[Opening Data section]

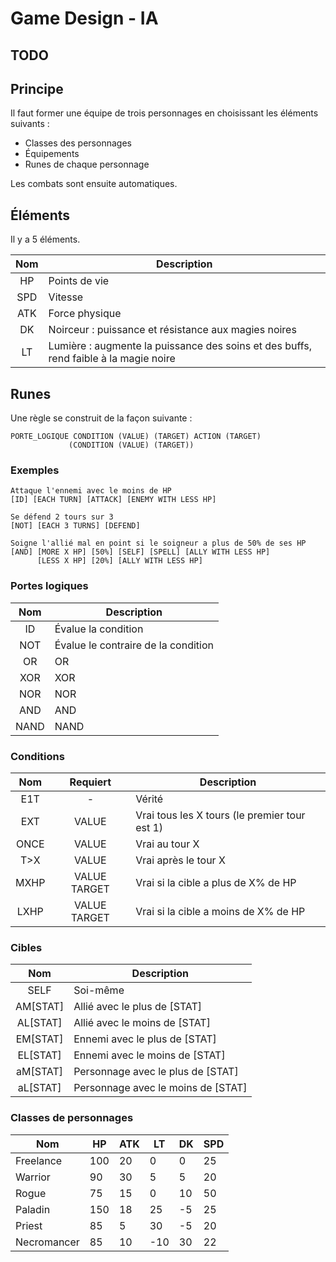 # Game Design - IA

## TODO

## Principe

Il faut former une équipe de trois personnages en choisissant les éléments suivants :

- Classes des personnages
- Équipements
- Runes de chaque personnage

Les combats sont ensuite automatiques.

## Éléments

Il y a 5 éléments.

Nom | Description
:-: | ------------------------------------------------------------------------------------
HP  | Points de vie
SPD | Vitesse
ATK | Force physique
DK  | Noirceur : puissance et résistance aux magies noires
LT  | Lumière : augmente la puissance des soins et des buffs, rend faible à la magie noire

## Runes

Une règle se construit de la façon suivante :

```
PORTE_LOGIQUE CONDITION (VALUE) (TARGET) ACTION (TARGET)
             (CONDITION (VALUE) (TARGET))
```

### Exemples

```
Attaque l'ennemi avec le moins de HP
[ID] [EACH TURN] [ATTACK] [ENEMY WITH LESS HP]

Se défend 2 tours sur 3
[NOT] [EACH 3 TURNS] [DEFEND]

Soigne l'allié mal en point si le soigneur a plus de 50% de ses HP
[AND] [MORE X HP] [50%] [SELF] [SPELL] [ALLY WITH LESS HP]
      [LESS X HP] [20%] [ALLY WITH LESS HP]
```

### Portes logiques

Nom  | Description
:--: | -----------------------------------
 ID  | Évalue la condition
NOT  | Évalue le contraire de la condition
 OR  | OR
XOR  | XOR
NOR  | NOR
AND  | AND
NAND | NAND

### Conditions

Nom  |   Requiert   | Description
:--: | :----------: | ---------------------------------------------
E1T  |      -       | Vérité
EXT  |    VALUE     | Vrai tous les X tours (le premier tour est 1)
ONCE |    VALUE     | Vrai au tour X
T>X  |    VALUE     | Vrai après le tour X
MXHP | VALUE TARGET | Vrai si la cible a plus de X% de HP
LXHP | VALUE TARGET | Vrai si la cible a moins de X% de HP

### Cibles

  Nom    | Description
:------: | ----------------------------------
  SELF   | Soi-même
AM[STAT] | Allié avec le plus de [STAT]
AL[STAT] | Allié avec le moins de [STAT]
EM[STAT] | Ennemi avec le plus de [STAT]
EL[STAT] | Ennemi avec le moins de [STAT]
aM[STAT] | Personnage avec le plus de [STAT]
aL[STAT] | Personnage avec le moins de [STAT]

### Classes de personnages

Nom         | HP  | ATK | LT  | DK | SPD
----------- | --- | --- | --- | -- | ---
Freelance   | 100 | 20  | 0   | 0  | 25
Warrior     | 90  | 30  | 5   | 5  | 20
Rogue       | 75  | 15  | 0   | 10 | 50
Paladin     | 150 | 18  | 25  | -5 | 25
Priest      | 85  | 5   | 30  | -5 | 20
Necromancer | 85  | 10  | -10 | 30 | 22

[Closing Data section]
[Opening Data section]

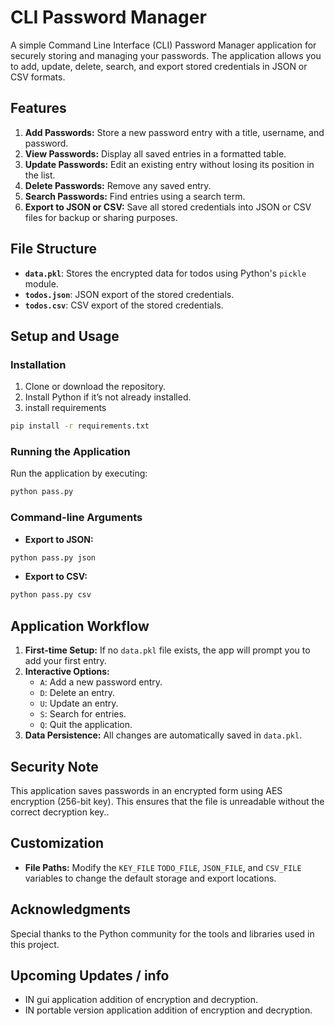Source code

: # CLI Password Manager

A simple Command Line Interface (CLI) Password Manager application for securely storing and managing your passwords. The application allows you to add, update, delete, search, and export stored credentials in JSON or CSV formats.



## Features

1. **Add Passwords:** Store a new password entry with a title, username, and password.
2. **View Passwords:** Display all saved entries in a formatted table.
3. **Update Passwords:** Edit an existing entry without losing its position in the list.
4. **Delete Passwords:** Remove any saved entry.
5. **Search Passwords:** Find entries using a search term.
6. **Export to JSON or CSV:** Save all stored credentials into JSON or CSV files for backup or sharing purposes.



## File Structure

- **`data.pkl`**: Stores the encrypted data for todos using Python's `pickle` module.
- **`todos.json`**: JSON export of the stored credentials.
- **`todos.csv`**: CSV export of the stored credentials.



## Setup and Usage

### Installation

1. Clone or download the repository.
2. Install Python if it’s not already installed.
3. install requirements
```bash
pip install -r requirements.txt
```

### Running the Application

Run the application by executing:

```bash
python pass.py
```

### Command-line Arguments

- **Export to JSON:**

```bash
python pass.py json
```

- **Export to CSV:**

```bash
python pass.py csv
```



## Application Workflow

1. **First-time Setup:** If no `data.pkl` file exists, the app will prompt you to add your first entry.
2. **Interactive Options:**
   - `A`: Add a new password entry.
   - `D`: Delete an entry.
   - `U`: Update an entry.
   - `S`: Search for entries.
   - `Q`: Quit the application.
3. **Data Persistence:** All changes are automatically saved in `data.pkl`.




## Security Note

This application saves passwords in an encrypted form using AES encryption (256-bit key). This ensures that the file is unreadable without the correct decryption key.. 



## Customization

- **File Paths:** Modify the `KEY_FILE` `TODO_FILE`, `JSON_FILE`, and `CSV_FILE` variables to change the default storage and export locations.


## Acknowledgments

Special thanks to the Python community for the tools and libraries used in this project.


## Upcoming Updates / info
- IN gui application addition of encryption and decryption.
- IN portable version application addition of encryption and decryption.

[Closing Data section]

From the data above, output only the lines between the line containing "5. **Search Passwords:**" and the line containing "## Security Note", inclusive, exactly as written.

5. **Search Passwords:** Find entries using a search term.
6. **Export to JSON or CSV:** Save all stored credentials into JSON or CSV files for backup or sharing purposes.



## File Structure

- **`data.pkl`**: Stores the encrypted data for todos using Python's `pickle` module.
- **`todos.json`**: JSON export of the stored credentials.
- **`todos.csv`**: CSV export of the stored credentials.



## Setup and Usage

### Installation

1. Clone or download the repository.
2. Install Python if it’s not already installed.
3. install requirements
```bash
pip install -r requirements.txt
```

### Running the Application

Run the application by executing:

```bash
python pass.py
```

### Command-line Arguments

- **Export to JSON:**

```bash
python pass.py json
```

- **Export to CSV:**

```bash
python pass.py csv
```



## Application Workflow

1. **First-time Setup:** If no `data.pkl` file exists, the app will prompt you to add your first entry.
2. **Interactive Options:**
   - `A`: Add a new password entry.
   - `D`: Delete an entry.
   - `U`: Update an entry.
   - `S`: Search for entries.
   - `Q`: Quit the application.
3. **Data Persistence:** All changes are automatically saved in `data.pkl`.




## Security Note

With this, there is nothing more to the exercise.